Meski Mandatory, Ada Seleksi Pendaftaran dalam Perkara Gugatan Sederhana
Berita

Meski Mandatory, Ada Seleksi Pendaftaran dalam Perkara Gugatan Sederhana

Mulai dari pemeriksaan petitum gugatan hingga penanganan perkara oleh pihak lain seperti BPSK.

Oleh:
NNP
Bacaan 2 Menit
Narasumber Diskusi PERMA Gugatan Sederhana
Narasumber Diskusi PERMA Gugatan Sederhana
Pada medio tahun 2015 silam, Mahkamah Agung (MA) menerbitkan Peraturan MA (Perma) Nomor 2 Tahun 2015 tentang Tata Cara Gugatan Sederhana atau lebih dikenal dengan istilah small claim court. Melalui aturan ini, gugatan perdata dengan nilai gugatan materiil paling banyak Rp200 juta akan diperiksa dengan tata cara dan pembuktian yang sederhana dengan jangka waktu penyelesaian perkara maksimal 25 hari kerja harus sudah diputuskan.

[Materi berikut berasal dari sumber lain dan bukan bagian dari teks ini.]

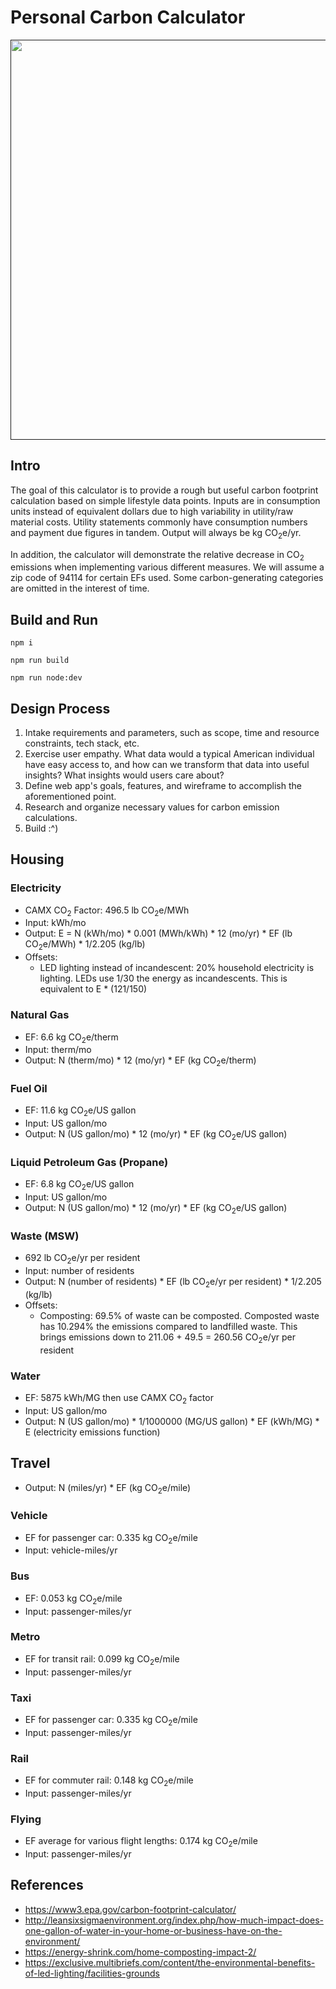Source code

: # Personal Carbon Calculator

[<img src="https://user-images.githubusercontent.com/5446734/198258385-8348272b-a6af-40d8-b9a2-b2aa3ff51be4.png" width="640" />]()

## Intro

The goal of this calculator is to provide a rough but useful carbon footprint calculation based on simple lifestyle data points. Inputs are in consumption units instead of equivalent dollars due to high variability in utility/raw material costs. Utility statements commonly have consumption numbers and payment due figures in tandem. Output will always be kg CO<sub>2</sub>e/yr.

In addition, the calculator will demonstrate the relative decrease in CO<sub>2</sub> emissions when implementing various different measures. We will assume a zip code of 94114 for certain EFs used. Some carbon-generating categories are omitted in the interest of time. 

## Build and Run

<code>npm i</code>

<code>npm run build</code>

<code>npm run node:dev</code>

## Design Process
1. Intake requirements and parameters, such as scope, time and resource constraints, tech stack, etc.
2. Exercise user empathy. What data would a typical American individual have easy access to, and how can we transform that data into useful insights? What insights would users care about?
3. Define web app's goals, features, and wireframe to accomplish the aforementioned point.
4. Research and organize necessary values for carbon emission calculations.
5. Build :^)

## Housing
### Electricity
- CAMX CO<sub>2</sub> Factor: 496.5 lb CO<sub>2</sub>e/MWh
- Input: kWh/mo
- Output: E = N (kWh/mo) * 0.001 (MWh/kWh) * 12 (mo/yr) * EF (lb CO<sub>2</sub>e/MWh) * 1/2.205 (kg/lb)
- Offsets:
  - LED lighting instead of incandescent: 20% household electricity is lighting. LEDs use 1/30 the energy as incandescents. This is equivalent to E * (121/150)

### Natural Gas
- EF: 6.6 kg CO<sub>2</sub>e/therm
- Input: therm/mo
- Output: N (therm/mo) * 12 (mo/yr) * EF (kg CO<sub>2</sub>e/therm)

### Fuel Oil
- EF: 11.6 kg CO<sub>2</sub>e/US gallon
- Input: US gallon/mo
- Output: N (US gallon/mo) * 12 (mo/yr) * EF (kg CO<sub>2</sub>e/US gallon)

### Liquid Petroleum Gas (Propane)
- EF: 6.8 kg CO<sub>2</sub>e/US gallon
- Input: US gallon/mo
- Output: N (US gallon/mo) * 12 (mo/yr) * EF (kg CO<sub>2</sub>e/US gallon)

### Waste (MSW)
- 692 lb CO<sub>2</sub>e/yr per resident
- Input: number of residents
- Output: N (number of residents) * EF (lb CO<sub>2</sub>e/yr per resident) * 1/2.205 (kg/lb)
- Offsets:
  - Composting: 69.5% of waste can be composted. Composted waste has 10.294% the emissions compared to landfilled waste. This brings emissions down to 211.06 + 49.5 = 260.56 CO<sub>2</sub>e/yr per resident

### Water
- EF: 5875 kWh/MG then use CAMX CO<sub>2</sub> factor
- Input: US gallon/mo
- Output: N (US gallon/mo) * 1/1000000 (MG/US gallon) * EF (kWh/MG) * E (electricity emissions function)

## Travel
- Output: N (miles/yr) * EF (kg CO<sub>2</sub>e/mile)

### Vehicle
- EF for passenger car: 0.335 kg CO<sub>2</sub>e/mile
- Input: vehicle-miles/yr

### Bus
- EF: 0.053 kg CO<sub>2</sub>e/mile
- Input: passenger-miles/yr

### Metro
- EF for transit rail: 0.099 kg CO<sub>2</sub>e/mile
- Input: passenger-miles/yr

### Taxi
- EF for passenger car: 0.335 kg CO<sub>2</sub>e/mile
- Input: passenger-miles/yr

### Rail
- EF for commuter rail: 0.148 kg CO<sub>2</sub>e/mile
- Input: passenger-miles/yr

### Flying
- EF average for various flight lengths: 0.174 kg CO<sub>2</sub>e/mile
- Input: passenger-miles/yr

## References
- https://www3.epa.gov/carbon-footprint-calculator/
- http://leansixsigmaenvironment.org/index.php/how-much-impact-does-one-gallon-of-water-in-your-home-or-business-have-on-the-environment/
- https://energy-shrink.com/home-composting-impact-2/
- https://exclusive.multibriefs.com/content/the-environmental-benefits-of-led-lighting/facilities-grounds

Dalam acara “Sosialisasi dan Diskusi PERMA Gugatan Sederhana” yang digelar oleh PSHK, LeIP, Tim Pembaruan Peradilan MA bekerjasama dengan hukumonline dan didukung oleh AIPJ, Selasa (21/6), mencuat pertanyaan sederhana berkaitan dengan sifat mengikat Perma Gugatan Sederhana ini. Misalnya, bagaimana bila para pihak bersepakat menempuh gugatan perdata secara biasa meskipun secara formal nilai gugatan materiil tak lebih dari Rp200 juta?

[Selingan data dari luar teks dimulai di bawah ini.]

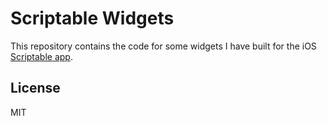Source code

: # Scriptable Widgets

This repository contains the code for some widgets I have built for the iOS [Scriptable app](https://scriptable.app/).

## License

MIT
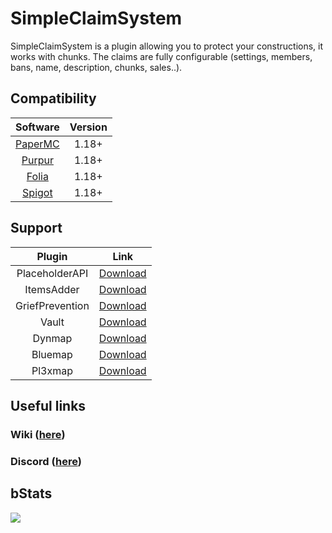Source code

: # SimpleClaimSystem
SimpleClaimSystem is a plugin allowing you to protect your constructions, it works with chunks. The claims are fully configurable (settings, members, bans, name, description, chunks, sales..).

## Compatibility
|                      Software                       |    Version    |
|:---------------------------------------------------:|:-------------:|
|    [PaperMC](https://papermc.io/downloads/paper)    |     1.18+     |
|           [Purpur](https://purpurmc.org)            |     1.18+     |
|     [Folia](https://papermc.io/software/folia)      |     1.18+     |
|         [Spigot](https://www.spigotmc.org)          |     1.18+     |

## Support
|        Plugin        |     Link     |
|:--------------------:|:------------:|
| PlaceholderAPI       | [Download](https://www.spigotmc.org/resources/placeholderapi.6245/)    |
| ItemsAdder           | [Download](https://www.spigotmc.org/resources/itemsadder.73355/)    |
| GriefPrevention      | [Download](https://www.spigotmc.org/resources/griefprevention.1884/)    |
| Vault                | [Download](https://www.spigotmc.org/resources/vault.34315/)    |
| Dynmap               | [Download](https://www.spigotmc.org/resources/dynmap.274/)    |
| Bluemap              | [Download](https://bluemap.bluecolored.de/)    |
| Pl3xmap              | [Download](https://modrinth.com/mod/pl3xmap)    |

## Useful links
### Wiki ([here](https://xyness.gitbook.io/simpleclaimsystem))
### Discord ([here](https://discord.gg/xyness))

## bStats
[![](https://bstats.org/signatures/bukkit/SimpleCLaimSystem.svg)]([https://bstats.org/plugin/bukkit/SimpleClaimSystem/21435](https://bstats.org/plugin/bukkit/SimpleClaimSystem/21435))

Hadir sebagai narasumber, hakim agung Syamsul Maarif menegaskan, bahwa setiap gugatan perdata yang didaftarkan ke pengadilan dengan nilai gugatan materiil tidak lebih dari Rp200 juta wajib tunduk terhadap Perma Gugatan Sederhana. Menurutnya, aturan ini mengikat setiap pihak berperkara meskipun mereka bersepakat bahwa proses penyelesaian perkara diselesaikan melalui gugatan perdata biasa. “Ini bukan negotiable, ini mandatory,” tegasnya.

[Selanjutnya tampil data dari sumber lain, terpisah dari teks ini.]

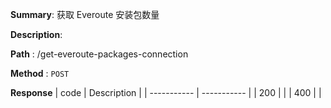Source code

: **Summary**: 获取 Everoute 安装包数量

**Description**:

**Path** : /get-everoute-packages-connection

**Method** : `POST`

**Response**
| code      | Description |
| ----------- | ----------- |
|  200   |       |
|  400   |       |


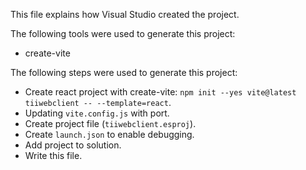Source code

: This file explains how Visual Studio created the project.

The following tools were used to generate this project:
- create-vite

The following steps were used to generate this project:
- Create react project with create-vite: `npm init --yes vite@latest tiiwebclient -- --template=react`.
- Updating `vite.config.js` with port.
- Create project file (`tiiwebclient.esproj`).
- Create `launch.json` to enable debugging.
- Add project to solution.
- Write this file.

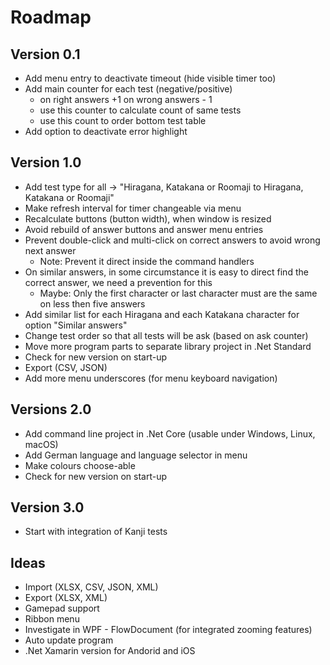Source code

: # Roadmap

## Version 0.1
* Add menu entry to deactivate timeout (hide visible timer too)
* Add main counter for each test (negative/positive)
  * on right answers +1 on wrong answers - 1
  * use this counter to calculate count of same tests
  * use this count to order bottom test table
* Add option to deactivate error highlight

## Version 1.0
* Add test type for all -> "Hiragana, Katakana or Roomaji to Hiragana, Katakana or Roomaji"
* Make refresh interval for timer changeable via menu
* Recalculate buttons (button width), when window is resized
* Avoid rebuild of answer buttons and answer menu entries
* Prevent double-click and multi-click on correct answers to avoid wrong next answer
  * Note: Prevent it direct inside the command handlers
* On similar answers, in some circumstance it is easy to direct find the correct answer, we need a prevention for this 
  * Maybe: Only the first character or last character must are the same on less then five answers
* Add similar list for each Hiragana and each Katakana character for option "Similar answers"
* Change test order so that all tests will be ask (based on ask counter)
* Move more program parts to separate library project in .Net Standard
* Check for new version on start-up
* Export (CSV, JSON)
* Add more menu underscores (for menu keyboard navigation)

## Versions 2.0
* Add command line project in .Net Core (usable under Windows, Linux, macOS)
* Add German language and language selector in menu
* Make colours choose-able
* Check for new version on start-up

## Version 3.0
* Start with integration of Kanji tests

## Ideas
* Import (XLSX, CSV, JSON, XML)
* Export (XLSX, XML)
* Gamepad support
* Ribbon menu
* Investigate in WPF - FlowDocument (for integrated zooming features)
* Auto update program
* .Net Xamarin version for Andorid and iOS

Pada prinsipnya, Hukum Acara Perdata atau HIR tidak memberikan perlakuan khusus terhadap gugatan perdata antara perkara yang bernilai miliaran, ratusan, atau puluhan juta rupiah. Jika ditelaah, Pasal 3 ayat (1) Perma Nomor 2 Tahun 2015 hanya menyebut bahwa gugatan sederhana diajukan terhadap perkara cedera janji (wanprestasi) atau perbuatan melawan hukum (PMH) dengan nilai gugatan materil paling banyak Rp200 juta. Dalam ayat selanjutnya, hanya mengecualikan jenis perkara yang tidak dapat diperiksa secara sederhana, seperti sengketa hak atas tanah atau sengketa melalui pengadilan khusus.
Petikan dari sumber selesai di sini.